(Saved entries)
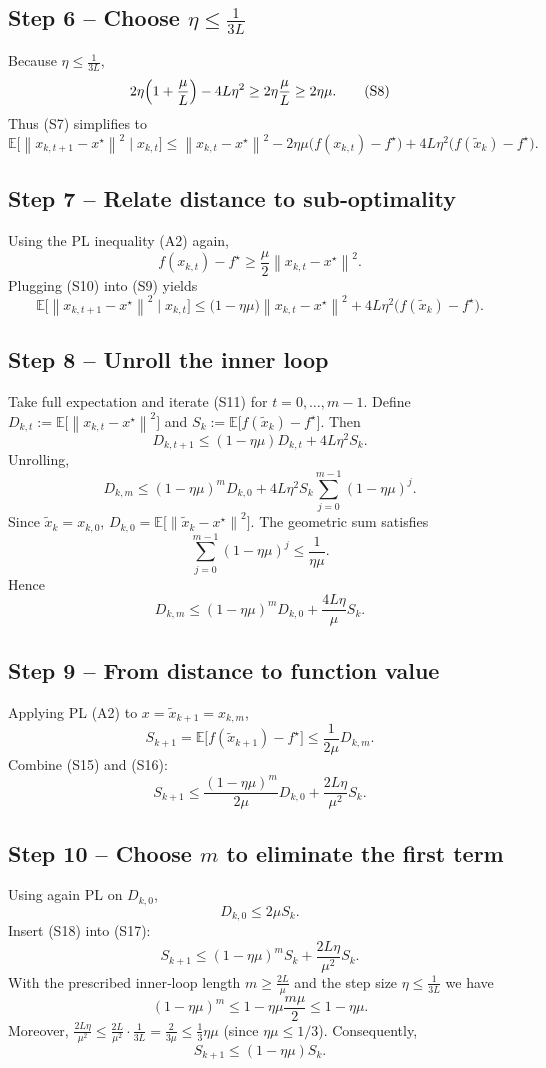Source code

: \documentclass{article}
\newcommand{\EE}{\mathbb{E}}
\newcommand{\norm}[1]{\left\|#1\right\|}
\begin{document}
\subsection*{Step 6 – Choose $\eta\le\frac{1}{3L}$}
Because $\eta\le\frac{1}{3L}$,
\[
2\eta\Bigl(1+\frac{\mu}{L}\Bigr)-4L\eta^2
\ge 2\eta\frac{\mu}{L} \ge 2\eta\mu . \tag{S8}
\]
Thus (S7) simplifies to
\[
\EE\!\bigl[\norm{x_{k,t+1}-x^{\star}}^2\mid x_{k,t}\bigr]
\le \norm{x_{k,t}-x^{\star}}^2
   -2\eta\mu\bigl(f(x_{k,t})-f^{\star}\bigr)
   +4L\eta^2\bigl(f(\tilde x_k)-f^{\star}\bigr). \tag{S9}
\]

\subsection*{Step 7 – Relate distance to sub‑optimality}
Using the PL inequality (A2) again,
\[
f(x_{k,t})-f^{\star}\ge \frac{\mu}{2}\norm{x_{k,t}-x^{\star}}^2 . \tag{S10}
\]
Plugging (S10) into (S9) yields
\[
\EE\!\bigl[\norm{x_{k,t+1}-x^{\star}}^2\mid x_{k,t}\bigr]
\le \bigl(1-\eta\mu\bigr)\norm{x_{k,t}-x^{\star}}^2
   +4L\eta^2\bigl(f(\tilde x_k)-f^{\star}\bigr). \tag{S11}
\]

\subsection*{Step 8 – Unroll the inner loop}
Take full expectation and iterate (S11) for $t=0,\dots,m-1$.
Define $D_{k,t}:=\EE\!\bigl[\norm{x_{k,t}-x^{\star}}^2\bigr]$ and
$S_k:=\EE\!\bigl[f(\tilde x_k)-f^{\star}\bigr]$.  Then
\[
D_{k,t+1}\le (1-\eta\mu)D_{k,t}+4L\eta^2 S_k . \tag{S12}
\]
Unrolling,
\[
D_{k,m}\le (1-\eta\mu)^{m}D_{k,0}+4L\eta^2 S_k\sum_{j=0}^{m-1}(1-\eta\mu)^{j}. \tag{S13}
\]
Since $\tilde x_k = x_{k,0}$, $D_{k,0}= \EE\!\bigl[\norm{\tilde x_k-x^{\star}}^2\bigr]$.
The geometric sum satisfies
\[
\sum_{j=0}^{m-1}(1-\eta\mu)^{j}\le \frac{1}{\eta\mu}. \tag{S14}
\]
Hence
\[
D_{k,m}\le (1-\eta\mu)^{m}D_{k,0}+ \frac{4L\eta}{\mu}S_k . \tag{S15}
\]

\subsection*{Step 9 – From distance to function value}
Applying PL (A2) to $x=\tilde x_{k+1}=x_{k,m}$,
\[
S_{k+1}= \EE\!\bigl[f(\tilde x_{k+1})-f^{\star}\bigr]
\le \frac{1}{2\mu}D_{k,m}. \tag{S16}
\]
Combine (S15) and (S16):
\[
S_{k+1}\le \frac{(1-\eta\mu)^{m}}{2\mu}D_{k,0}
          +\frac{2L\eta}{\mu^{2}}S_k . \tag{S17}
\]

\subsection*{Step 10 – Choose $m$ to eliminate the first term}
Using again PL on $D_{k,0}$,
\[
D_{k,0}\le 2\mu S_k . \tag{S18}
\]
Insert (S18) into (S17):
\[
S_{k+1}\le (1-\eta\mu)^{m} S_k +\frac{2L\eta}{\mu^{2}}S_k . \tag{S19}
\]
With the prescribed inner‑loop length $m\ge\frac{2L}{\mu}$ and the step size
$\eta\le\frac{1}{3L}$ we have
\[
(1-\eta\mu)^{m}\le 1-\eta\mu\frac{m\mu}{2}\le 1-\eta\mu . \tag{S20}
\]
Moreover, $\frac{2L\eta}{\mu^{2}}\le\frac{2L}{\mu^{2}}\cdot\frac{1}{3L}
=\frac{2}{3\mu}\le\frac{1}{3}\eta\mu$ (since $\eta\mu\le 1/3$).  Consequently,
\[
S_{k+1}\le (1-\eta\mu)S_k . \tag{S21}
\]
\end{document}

==

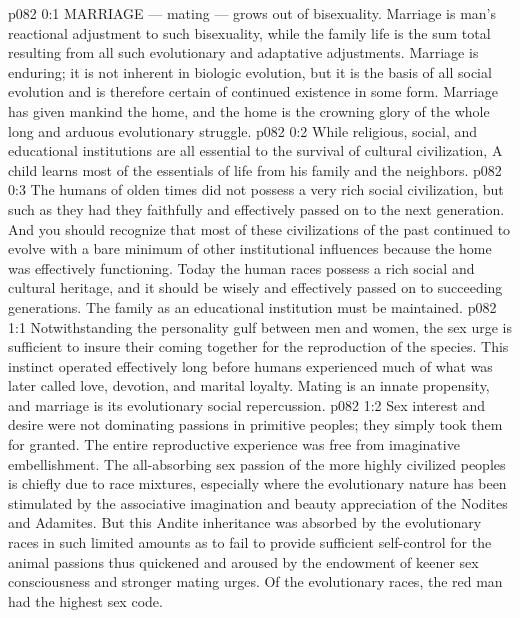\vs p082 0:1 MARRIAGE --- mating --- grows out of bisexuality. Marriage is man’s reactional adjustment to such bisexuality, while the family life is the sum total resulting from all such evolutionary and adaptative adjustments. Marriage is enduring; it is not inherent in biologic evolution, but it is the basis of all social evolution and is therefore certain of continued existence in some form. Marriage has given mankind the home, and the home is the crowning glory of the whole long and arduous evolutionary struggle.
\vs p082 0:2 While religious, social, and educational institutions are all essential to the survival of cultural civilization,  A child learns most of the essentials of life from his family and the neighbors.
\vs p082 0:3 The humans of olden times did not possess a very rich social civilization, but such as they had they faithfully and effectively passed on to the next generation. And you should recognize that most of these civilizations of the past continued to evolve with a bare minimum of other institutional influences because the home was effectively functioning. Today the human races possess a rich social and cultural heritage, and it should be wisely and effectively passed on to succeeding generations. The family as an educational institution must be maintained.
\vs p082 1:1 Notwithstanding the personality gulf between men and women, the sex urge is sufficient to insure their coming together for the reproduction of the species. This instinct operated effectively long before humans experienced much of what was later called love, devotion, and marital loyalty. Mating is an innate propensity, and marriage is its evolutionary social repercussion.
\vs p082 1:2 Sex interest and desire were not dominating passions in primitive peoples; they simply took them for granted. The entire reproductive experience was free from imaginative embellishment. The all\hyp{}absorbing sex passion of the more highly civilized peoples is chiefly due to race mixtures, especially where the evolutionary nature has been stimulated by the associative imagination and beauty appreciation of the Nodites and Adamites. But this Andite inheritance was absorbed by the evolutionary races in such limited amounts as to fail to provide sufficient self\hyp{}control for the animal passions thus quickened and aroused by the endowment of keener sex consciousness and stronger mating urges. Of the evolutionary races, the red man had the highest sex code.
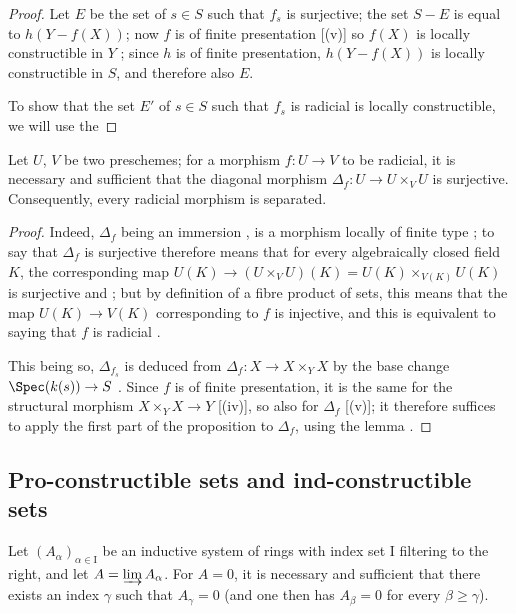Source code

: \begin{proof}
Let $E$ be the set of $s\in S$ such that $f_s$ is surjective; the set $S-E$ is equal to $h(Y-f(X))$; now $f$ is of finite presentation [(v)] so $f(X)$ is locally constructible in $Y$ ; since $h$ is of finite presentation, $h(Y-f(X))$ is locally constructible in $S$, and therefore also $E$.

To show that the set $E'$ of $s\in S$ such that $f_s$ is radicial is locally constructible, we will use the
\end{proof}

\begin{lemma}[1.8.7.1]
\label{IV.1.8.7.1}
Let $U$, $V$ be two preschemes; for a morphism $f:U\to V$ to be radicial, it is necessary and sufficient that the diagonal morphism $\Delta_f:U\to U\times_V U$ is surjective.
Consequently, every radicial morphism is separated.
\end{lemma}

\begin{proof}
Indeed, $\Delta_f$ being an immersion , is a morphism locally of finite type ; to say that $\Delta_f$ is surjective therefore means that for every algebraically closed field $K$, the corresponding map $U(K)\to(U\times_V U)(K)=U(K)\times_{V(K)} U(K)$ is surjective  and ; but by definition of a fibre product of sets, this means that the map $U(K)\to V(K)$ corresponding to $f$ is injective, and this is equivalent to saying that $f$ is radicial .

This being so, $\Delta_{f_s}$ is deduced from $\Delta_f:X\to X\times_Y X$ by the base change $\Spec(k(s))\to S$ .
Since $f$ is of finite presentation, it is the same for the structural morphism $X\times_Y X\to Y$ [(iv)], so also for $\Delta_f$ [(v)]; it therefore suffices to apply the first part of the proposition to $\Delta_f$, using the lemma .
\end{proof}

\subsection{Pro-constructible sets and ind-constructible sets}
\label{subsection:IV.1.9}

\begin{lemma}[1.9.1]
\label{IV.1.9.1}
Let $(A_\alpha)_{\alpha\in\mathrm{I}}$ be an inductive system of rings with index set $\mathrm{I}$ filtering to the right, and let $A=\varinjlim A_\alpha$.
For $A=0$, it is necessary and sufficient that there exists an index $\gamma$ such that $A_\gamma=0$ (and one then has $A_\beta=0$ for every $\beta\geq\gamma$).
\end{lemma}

==

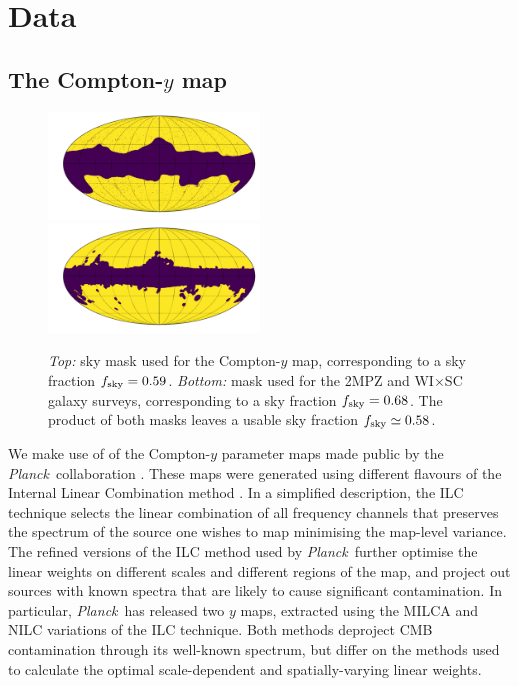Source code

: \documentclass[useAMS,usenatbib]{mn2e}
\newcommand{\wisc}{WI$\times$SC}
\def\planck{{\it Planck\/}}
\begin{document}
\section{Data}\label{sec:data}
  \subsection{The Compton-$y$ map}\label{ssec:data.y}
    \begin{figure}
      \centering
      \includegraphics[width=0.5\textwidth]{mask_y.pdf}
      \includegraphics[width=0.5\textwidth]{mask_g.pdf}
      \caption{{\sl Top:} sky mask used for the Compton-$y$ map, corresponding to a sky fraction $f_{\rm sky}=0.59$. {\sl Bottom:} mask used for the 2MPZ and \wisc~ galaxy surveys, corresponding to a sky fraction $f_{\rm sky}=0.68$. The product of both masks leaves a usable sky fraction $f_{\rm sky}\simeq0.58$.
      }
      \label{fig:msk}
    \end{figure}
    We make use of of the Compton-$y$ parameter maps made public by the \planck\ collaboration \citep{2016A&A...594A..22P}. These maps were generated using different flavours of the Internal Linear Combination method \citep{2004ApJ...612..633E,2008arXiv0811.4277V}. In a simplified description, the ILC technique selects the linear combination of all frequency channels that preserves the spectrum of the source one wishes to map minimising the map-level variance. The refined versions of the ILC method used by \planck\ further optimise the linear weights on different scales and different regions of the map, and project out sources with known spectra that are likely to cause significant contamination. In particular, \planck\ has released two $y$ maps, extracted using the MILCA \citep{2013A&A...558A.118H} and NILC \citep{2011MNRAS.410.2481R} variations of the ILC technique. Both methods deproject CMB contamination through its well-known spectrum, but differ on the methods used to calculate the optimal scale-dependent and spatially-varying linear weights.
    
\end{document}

• **GOAL OF THE EXERCISE**
Each line of the entries above that contains "includegraphics" must be copied into the answer.

• **SOLUTION BELOW**
      \includegraphics[width=0.5\textwidth]{mask_y.pdf}
      \includegraphics[width=0.5\textwidth]{mask_g.pdf}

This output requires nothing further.